The Uninvited Metaphors.
A Point of View © 1996
By Paul V. Montesino, PhD, MBA, CSP.
Repeatedly life provides us with unsolicited examples of its fragility. They are moments that not only surprise us but confuse and befuddle us. Whether they are weather incidents or our aggressive interactions between groups, the results are the same: nothing is as it was before, and we not only end with destruction but also with a hard lesson that will teach us how defenseless we really are in the face of such calamities.
The recent destructive forest fires in California are an excellent metaphor we can use to evaluate our existence even if we are not there. Trees and bushes that had been growing unimpeded for centuries disappeared overnight. Homes of different architectural designs that housed both the rich and the poor turned to ashes, and their occupants had to leave hurriedly to avoid death. They found nothing of any value when they tried to return.
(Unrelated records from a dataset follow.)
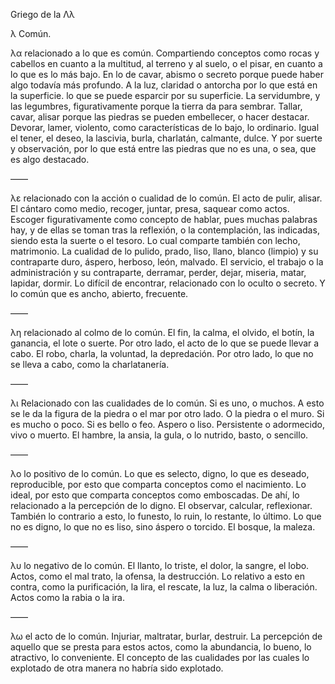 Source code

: Griego de la Λλ

λ Común.

λα relacionado a lo que es común. Compartiendo conceptos como rocas y cabellos en cuanto a la multitud, al terreno y al suelo, o el pisar, en cuanto a lo que es lo más bajo. En lo de cavar, abismo o secreto porque puede haber algo todavía más profundo. A la luz, claridad o antorcha por lo que está en la superficie. lo que se puede esparcir por su superficie. La servidumbre, y las legumbres, figurativamente porque la tierra da para sembrar. Tallar, cavar, alisar porque las piedras se pueden embellecer, o hacer destacar. Devorar, lamer, violento, como características de lo bajo, lo ordinario. Igual el tener, el deseo, la lascivia, burla, charlatán, calmante, dulce. Y por suerte y observación, por lo que está entre las piedras que no es una, o sea, que es algo destacado.

——

λε relacionado con la acción o cualidad de lo común. El acto de pulir, alisar. El cántaro como medio, recoger, juntar, presa, saquear como actos. Escoger figurativamente como concepto de hablar, pues muchas palabras hay, y de ellas se toman tras la reflexión, o la contemplación, las indicadas, siendo esta la suerte o el tesoro. Lo cual comparte también con lecho, matrimonio. La cualidad de lo pulido, prado, liso, llano, blanco (limpio) y su contraparte duro, áspero, herboso, león, malvado. El servicio, el trabajo o la administración y su contraparte, derramar, perder, dejar, miseria, matar, lapidar, dormir. Lo difícil de encontrar, relacionado con lo oculto o secreto. Y lo común que es ancho, abierto, frecuente.

——

λη relacionado al colmo de lo común. El fin, la calma, el olvido, el botín, la ganancia, el lote o suerte. Por otro lado, el acto de lo que se puede llevar a cabo. El robo, charla, la voluntad, la depredación. Por otro lado, lo que no se lleva a cabo, como la charlatanería.

——

λι Relacionado con las cualidades de lo común. Si es uno, o muchos. A esto se le da la figura de la piedra o el mar por otro lado. O la piedra o el muro. Si es mucho o poco. Si es bello o feo. Aspero o liso. Persistente o adormecido, vivo o muerto. El hambre, la ansia, la gula, o lo nutrido, basto, o sencillo.

——

λο lo positivo de lo común. Lo que es selecto, digno, lo que es deseado, reproducible, por esto que comparta conceptos como el nacimiento. Lo ideal, por esto que comparta conceptos como emboscadas. De ahí, lo relacionado a la percepción de lo digno. El observar, calcular, reflexionar. También lo contrario a esto, lo funesto, lo ruin, lo restante, lo último. Lo que no es digno, lo que no es liso, sino áspero o torcido. El bosque, la maleza.

——

λυ lo negativo de lo común. El llanto, lo triste, el dolor, la sangre, el lobo. Actos, como el mal trato, la ofensa, la destrucción. Lo relativo a esto en contra, como la purificación, la lira, el rescate, la luz, la calma o liberación. Actos como la rabia o la ira.

——

λω el acto de lo común. Injuriar, maltratar, burlar, destruir. La percepción de aquello que se presta para estos actos, como la abundancia, lo bueno, lo atractivo, lo conveniente. El concepto de las cualidades por las cuales lo explotado de otra manera no habría sido explotado.
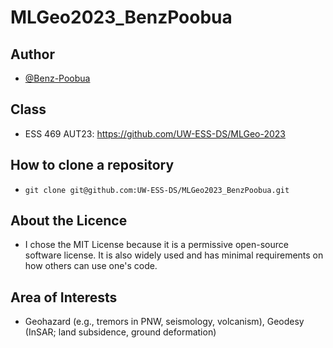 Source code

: # MLGeo2023_BenzPoobua

## Author

- [@Benz-Poobua](https://www.github.com/Benz-Poobua)


## Class

- ESS 469 AUT23: https://github.com/UW-ESS-DS/MLGeo-2023


## How to clone a repository

- `git clone git@github.com:UW-ESS-DS/MLGeo2023_BenzPoobua.git`

## About the Licence

- I chose the MIT License because it is a permissive open-source software license. It is also widely used and has minimal requirements on how others can use one's code. 


## Area of Interests

- Geohazard (e.g., tremors in PNW, seismology, volcanism), Geodesy (InSAR; land subsidence, ground deformation)


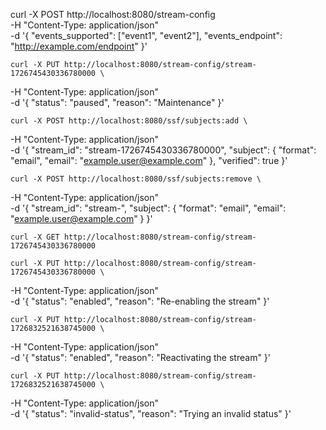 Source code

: curl -X POST http://localhost:8080/stream-config \
-H "Content-Type: application/json" \
-d '{
      "events_supported": ["event1", "event2"],
      "events_endpoint": "http://example.com/endpoint"
    }'


    curl -X PUT http://localhost:8080/stream-config/stream-1726745430336780000 \
-H "Content-Type: application/json" \
-d '{
      "status": "paused",
      "reason": "Maintenance"
    }'


    curl -X POST http://localhost:8080/ssf/subjects:add \
-H "Content-Type: application/json" \
-d '{
      "stream_id": "stream-1726745430336780000",
      "subject": {
        "format": "email",
        "email": "example.user@example.com"
      },
      "verified": true
    }'

    curl -X POST http://localhost:8080/ssf/subjects:remove \
-H "Content-Type: application/json" \
-d '{
      "stream_id": "stream-<id>",
      "subject": {
        "format": "email",
        "email": "example.user@example.com"
      }
    }'

    curl -X GET http://localhost:8080/stream-config/stream-1726745430336780000

    curl -X PUT http://localhost:8080/stream-config/stream-1726745430336780000 \
-H "Content-Type: application/json" \
-d '{
      "status": "enabled",
      "reason": "Re-enabling the stream"
    }'

    curl -X PUT http://localhost:8080/stream-config/stream-1726832521638745000 \
-H "Content-Type: application/json" \
-d '{
      "status": "enabled",
      "reason": "Reactivating the stream"
    }'

    curl -X PUT http://localhost:8080/stream-config/stream-1726832521638745000 \
-H "Content-Type: application/json" \
-d '{
      "status": "invalid-status",
      "reason": "Trying an invalid status"
    }' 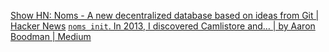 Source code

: 
[Show HN: Noms - A new decentralized database based on ideas from Git | Hacker News](https://news.ycombinator.com/item?id=12211754)
[`noms init`. In 2013, I discovered Camlistore and… | by Aaron Boodman | Medium](https://aboodman.medium.com/noms-init-98b7f0c3566#.ojb6eaz94)
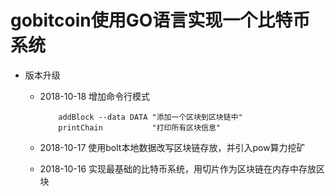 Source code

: # gobitcoin使用GO语言实现一个比特币系统

- 版本升级

  - 2018-10-18 增加命令行模式

            addBlock --data DATA "添加一个区块到区块链中"
            printChain           "打印所有区块信息"

  - 2018-10-17 使用bolt本地数据改写区块链存放，并引入pow算力挖矿

  - 2018-10-16 实现最基础的比特币系统，用切片作为区块链在内存中存放区块

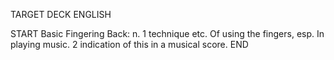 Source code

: TARGET DECK
ENGLISH

START
Basic
Fingering
Back: n. 1 technique etc. Of using the fingers, esp. In playing music. 2 indication of this in a musical score.
END
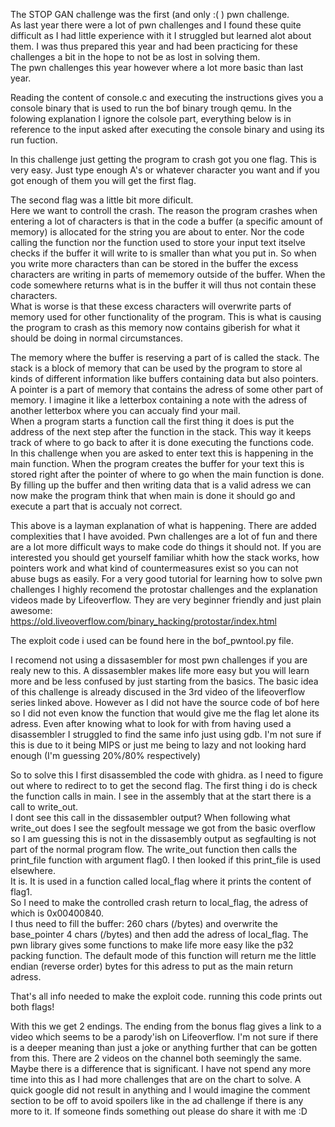 The STOP GAN challenge was the first (and only :( ) pwn challenge.<br />
As last year there were a lot of pwn challenges and I found these quite difficult as I had little experience with it I struggled but learned alot about them. I was thus prepared this year and had been practicing for these challenges a bit in the hope to not be as lost in solving them. <br />
The pwn challenges this year however where a lot more basic than last year.

Reading the content of console.c and executing the instructions gives you a console binary that is used to run the bof binary trough qemu. In the folowing explanation I ignore the colsole part, everything below is in reference to the input asked after executing the console binary and using its run fuction.

In this challenge just getting the program to crash got you one flag. This is very easy. Just type enough A's or whatever character you want and if you got enough of them you will get the first flag.

The second flag was a little bit more dificult.<br />
Here we want to controll the crash. The reason the program crashes when entering a lot of characters is that in the code a buffer (a specific amount of memory) is allocated for the string you are about to enter. Nor the code calling the function nor the function used to store your input text itselve checks if the buffer it will write to is smaller than what you put in. So when you write more characters than can be stored in the buffer the excess characters are writing in parts of mememory outside of the buffer. When the code somewhere returns what is in the buffer it will thus not contain these characters.<br />
What is worse is that these excess characters will overwrite parts of memory used for other functionality of the program. This is what is causing the program to crash as this memory now contains giberish for what it should be doing in normal circumstances.

The memory where the buffer is reserving a part of is called the stack. The stack is a block of memory that can be used by the program to store al kinds of different information like buffers containing data but also pointers. <br />
A pointer is a part of memory that contains the adress of some other part of memory. I imagine it like a letterbox containing a note with the adress of another letterbox where you can accualy find your mail. <br />
When a program starts a function call the first thing it does is put the address of the next step after the function in the stack. This way it keeps track of where to go back to after it is done executing the functions code. <br />
In this challenge when you are asked to enter text this is happening in the main function. When the program creates the buffer for your text this is stored right after the pointer of where to go when the main function is done. By filling up the buffer and then writing data that is a valid adress we can now make the program think that when main is done it should go and execute a part that is accualy not correct.

This above is a layman explanation of what is happening. There are added complexities that I have avoided. Pwn challenges are a lot of fun and there are a lot more difficult ways to make code do things it should not. If you are interested you should get yourself familiar whith how the stack works, how pointers work and what kind of countermeasures exist so you can not abuse bugs as easily. For a very good tutorial for learning how to solve pwn challenges I highly recomend the protostar challenges and the explanation videos made by Lifeoverflow. They are very beginner friendly and just plain awesome:<br />
https://old.liveoverflow.com/binary_hacking/protostar/index.html


The exploit code i used can be found here in the bof_pwntool.py file.

I recomend not using a dissasembler for most pwn challenges if you are realy new to this. A dissasembler makes life more easy but you will learn more and be less confused by just starting from the basics. The basic idea of this challenge is already discused in the 3rd video of the lifeoverflow series linked above. However as I did not have the source code of bof here so I did not even know the function that would give me the flag let alone its adress. Even after knowing what to look for with from having used a disassembler I struggled to find the same info just using gdb. I'm not sure if this is due to it being MIPS or just me being to lazy and not looking hard enough (I'm guessing 20%/80% respectively)

So to solve this I first disassembled the code with ghidra. as I need to figure out where to redirect to to get the second flag.
The first thing i do is check the function calls in main. I see in the assembly that at the start there is a call to write_out.<br />
I dont see this call in the dissasembler output? When following what write_out does I see the segfoult message we got from the basic overflow so I am guessing this is not in the dissasembly output as segfaulting is not part of the normal program flow. The write_out function then calls the print_file function with argument flag0. I then looked if this print_file is used elsewhere.<br />
It is. It is used in a function called local_flag where it prints the content of flag1.<br />
So I need to make the controlled crash return to local_flag, the adress of which is 0x00400840.<br />
I thus need to fill the buffer: 260 chars (/bytes) and overwrite the base_pointer 4 chars (/bytes) and then add the adress of local_flag. The pwn library gives some functions to make life more easy like the p32 packing function. The default mode of this function will return me the little endian (reverse order) bytes for this adress to put as the main return adress.

That's all info needed to make the exploit code. running this code prints out both flags!

With this we get 2 endings. The ending from the bonus flag gives a link to a video which seems to be a parody'ish on Lifeoverflow. I'm not sure if there is a deeper meaning than just a joke or anything further that can be gotten from this. There are 2 videos on the channel both seemingly the same. Maybe there is a difference that is significant. I have not spend any more time into this as I had more challenges that are on the chart to solve. A quick google did not result in anything and I would imagine the comment section to be off to avoid spoilers like in the ad challenge if there is any more to it. If someone finds something out please do share it with me :D


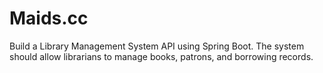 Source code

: # Maids.cc
Build a Library Management System API using Spring Boot. The system should allow librarians to manage books, patrons, and borrowing records.
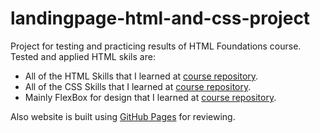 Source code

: # landingpage-html-and-css-project

Project for testing and practicing results of HTML Foundations course. Tested and applied HTML skils are:
  - All of the HTML Skills that I learned at [course repository](https://github.com/EmreDogu/full-stack-course/tree/main/1-HTML-Foundations/).
  - All of the CSS Skills that I learned at [course repository](https://github.com/EmreDogu/full-stack-course/tree/main/2-CSS-Foundations/).
  - Mainly FlexBox for design that I learned at [course repository](https://github.com/EmreDogu/full-stack-course/tree/main/3-FlexBox/).
  
Also website is built using [GitHub Pages](https://emredogu.github.io/landingpage-html-and-css-project/) for reviewing.
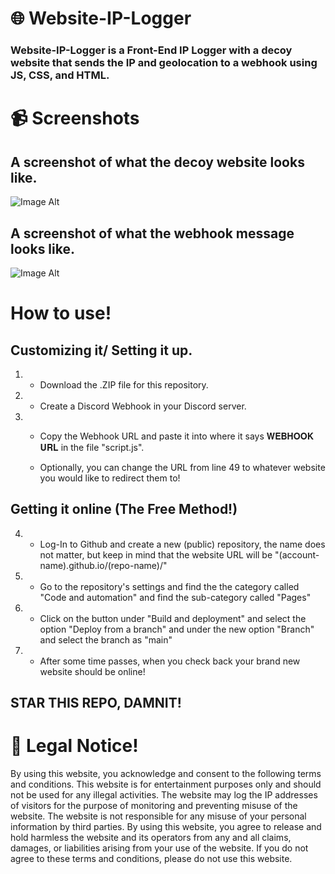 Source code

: # 🌐 Website-IP-Logger

### Website-IP-Logger is a Front-End IP Logger with a decoy website that sends the IP and geolocation to a webhook using JS, CSS, and HTML.

# 📹 Screenshots

## A screenshot of what the decoy website looks like.

![Image Alt](https://github.com/3elk/Website-IP-Logger/blob/86aa0d70a3685dc1cf9113f86db495e20a3726bd/Screenshot%202025-02-28%20213128.png)

## A screenshot of what the webhook message looks like.

![Image Alt](https://github.com/3elk/Website-IP-Logger/blob/62207a647ed4d2e3fc49ef4390d1d2e337aa6151/media/Screenshot%202025-02-16%20161102.png)

# How to use!

## Customizing it/ Setting it up.

1) - Download the .ZIP file for this repository.

2) - Create a Discord Webhook in your Discord server.

3) - Copy the Webhook URL and paste it into where it says 𝐖𝐄𝐁𝐇𝐎𝐎𝐊 𝐔𝐑𝐋 in the file "script.js".
  
   - Optionally, you can change the URL from line 49 to whatever website you would like to redirect them to!

## Getting it online (The Free Method!)

4) - Log-In to Github and create a new (public) repository, the name does not matter, but keep in mind that the website URL will be "(account-name).github.io/(repo-name)/"

5) - Go to the repository's settings and find the the category called "Code and automation" and find the sub-category called "Pages"
  
6) - Click on the button under "Build and deployment" and select the option "Deploy from a branch" and under the new option "Branch" and select the branch as "main"

7) - After some time passes, when you check back your brand new website should be online!

## STAR THIS REPO, DAMNIT!

# 🚨 Legal Notice!

By using this website, you acknowledge and consent to the following terms and conditions. This website is for entertainment purposes only and should not be used for any illegal activities. The website may log the IP addresses of visitors for the purpose of monitoring and preventing misuse of the website. The website is not responsible for any misuse of your personal information by third parties. By using this website, you agree to release and hold harmless the website and its operators from any and all claims, damages, or liabilities arising from your use of the website. If you do not agree to these terms and conditions, please do not use this website.
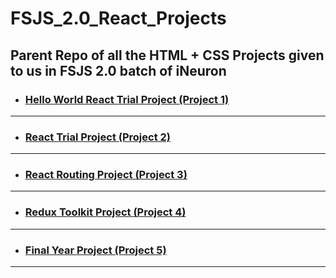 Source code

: # FSJS_2.0_React_Projects

## Parent Repo of all the HTML + CSS Projects given to us in FSJS 2.0 batch of iNeuron

- ### [Hello World React Trial Project (Project 1)](https://github.com/vyomPundhir/Hello_World_React_Trial)

---
- ### [React Trial Project (Project 2)](https://github.com/vyomPundhir/React_Trial_Project)

---
- ### [React Routing Project (Project 3)](https://github.com/vyomPundhir/React_Routing_Project)

---
- ### [Redux Toolkit Project (Project 4)](https://github.com/vyomPundhir/Redux_tool_kit_Project)

---
- ### [Final Year Project (Project 5)](https://github.com/vyomPundhir/Final_Year_Project)

---




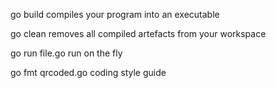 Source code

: go build
compiles your program into an executable

go clean
removes all compiled artefacts from your workspace

go run file.go
run on the fly

go fmt qrcoded.go
coding style guide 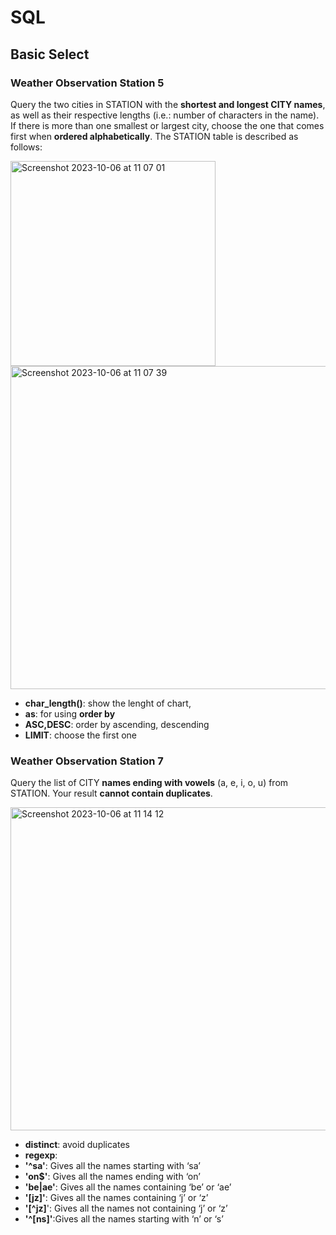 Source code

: # SQL
## Basic Select
### Weather Observation Station 5
Query the two cities in STATION with the **shortest and longest CITY names**, as well as their respective lengths (i.e.: number of characters in the name). If there is more than one smallest or largest city, choose the one that comes first when **ordered alphabetically**.
The STATION table is described as follows:  

<img width="328" alt="Screenshot 2023-10-06 at 11 07 01" src="https://github.com/chanhobong/SQL/assets/118742537/ae764c53-c396-4152-9358-f81b2941c1fa">

<img width="517" alt="Screenshot 2023-10-06 at 11 07 39" src="https://github.com/chanhobong/SQL/assets/118742537/583adb92-d55a-45f6-b8dc-e491d839c807">

- **char_length()**: show the lenght of chart,
- **as**: for using **order by**
- **ASC,DESC**: order by ascending, descending
- **LIMIT**: choose the first one

### Weather Observation Station 7
Query the list of CITY **names ending with vowels** (a, e, i, o, u) from STATION. Your result **cannot contain duplicates**.  

<img width="517" alt="Screenshot 2023-10-06 at 11 14 12" src="https://github.com/chanhobong/SQL/assets/118742537/350f3722-752d-4fb3-86d7-ca6e3b957cdf">

- **distinct**: avoid duplicates
- **regexp**:
-  **'^sa'**: Gives all the names starting with ‘sa’
-  **'on$'**: Gives all the names ending with ‘on’
-  **'be|ae'**: Gives all the names containing ‘be’ or ‘ae’
-  **'[jz]'**: Gives all the names containing ‘j’ or ‘z’
-  **'[^jz]**': Gives all the names not containing ‘j’ or ‘z’
-  **'^[ns]'**:Gives all the names starting with ‘n’ or ‘s’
But the metaphor covers a broad spectrum beyond California. Millions of human beings in certain countries, including ours, before and now, have left behind homes, families, culture, and possessions to emigrate with nothing more than a dream and a bag over their shoulders, an illusion that things would be better somehow. A high price was paid for the voluntary destruction of what was behind it and the lack of positive recognition for their actions. The concept of “tabula rasa” applies here.
There was no fire fed by the winds behind us when we had to move, but the symbolism was the same. In the history of civilizations, moving from where we are is constant human behavior. It could have been the hordes moving west from Africa to the European lands, the Europeans sailings to America, and the Indigenous peoples who crossed the Arctic East and South to our continent. Whoever they were, they acted like victims of a fire that consumed their past and forced them to start a new way of life.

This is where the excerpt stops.